Cosa pensate del vostro ebook reader? Qual è stato il vostro primo ebook? E quanto avete speso? Qui a WePub abbiamo deciso di conoscere un po’ meglio i nostri lettori. E abbiamo cominciato da una lettrice, Laura.

1. Il primo ebook non si scorda mai. O no? Comunque,  qual è il titolo della tua prima volta digitale?
Judith di Filippo Loro.
2. Ok il prezzo è giusto: quanto sei disposto a spendere per un ebook?
Di sicuro meno di quanto costa l’eventuale versione cartacea! Quello per cui ho speso di più costava 9 euro, e non mi è neanche piaciuto…
3. Il personaggio di un libro con cui vorresti uscire a cena?
Lillian di La scuola degli ingredienti segreti, dopo aver preparato insieme a lei la cena…
4. E quello con cui perfino un caffè è troppo?

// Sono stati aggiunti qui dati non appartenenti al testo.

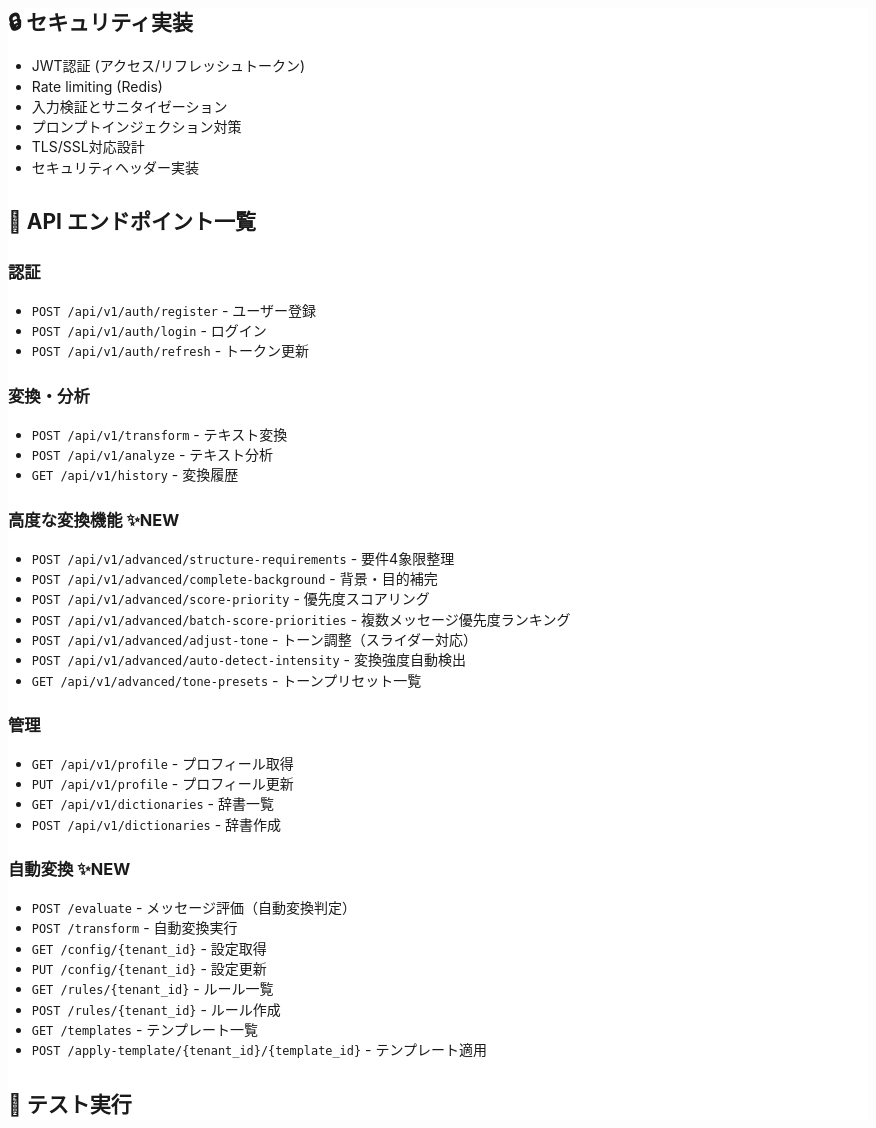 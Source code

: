 ## 🔒 セキュリティ実装

- JWT認証 (アクセス/リフレッシュトークン)
- Rate limiting (Redis)
- 入力検証とサニタイゼーション
- プロンプトインジェクション対策
- TLS/SSL対応設計
- セキュリティヘッダー実装

## 📝 API エンドポイント一覧

### 認証
- `POST /api/v1/auth/register` - ユーザー登録
- `POST /api/v1/auth/login` - ログイン
- `POST /api/v1/auth/refresh` - トークン更新

### 変換・分析
- `POST /api/v1/transform` - テキスト変換
- `POST /api/v1/analyze` - テキスト分析
- `GET /api/v1/history` - 変換履歴

### 高度な変換機能 ✨NEW
- `POST /api/v1/advanced/structure-requirements` - 要件4象限整理
- `POST /api/v1/advanced/complete-background` - 背景・目的補完
- `POST /api/v1/advanced/score-priority` - 優先度スコアリング
- `POST /api/v1/advanced/batch-score-priorities` - 複数メッセージ優先度ランキング
- `POST /api/v1/advanced/adjust-tone` - トーン調整（スライダー対応）
- `POST /api/v1/advanced/auto-detect-intensity` - 変換強度自動検出
- `GET /api/v1/advanced/tone-presets` - トーンプリセット一覧

### 管理
- `GET /api/v1/profile` - プロフィール取得
- `PUT /api/v1/profile` - プロフィール更新
- `GET /api/v1/dictionaries` - 辞書一覧
- `POST /api/v1/dictionaries` - 辞書作成

### 自動変換 ✨NEW
- `POST /evaluate` - メッセージ評価（自動変換判定）
- `POST /transform` - 自動変換実行
- `GET /config/{tenant_id}` - 設定取得
- `PUT /config/{tenant_id}` - 設定更新
- `GET /rules/{tenant_id}` - ルール一覧
- `POST /rules/{tenant_id}` - ルール作成
- `GET /templates` - テンプレート一覧
- `POST /apply-template/{tenant_id}/{template_id}` - テンプレート適用

## 🧪 テスト実行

Un qualsiasi abitante del paese di Altenhain (Biancaneve deve morire). Non esiste cattivo più cattivo di chi pensa di essere nel giusto.
5. Se fossi un ebook reader, saresti un…?
Non so cosa sarei,  ma di sicuro non sarei un Cybook Odissey. La sua porta usb funziona una volta su tre… e mai quando ho fretta.  Penso di essere più affidabile di lui.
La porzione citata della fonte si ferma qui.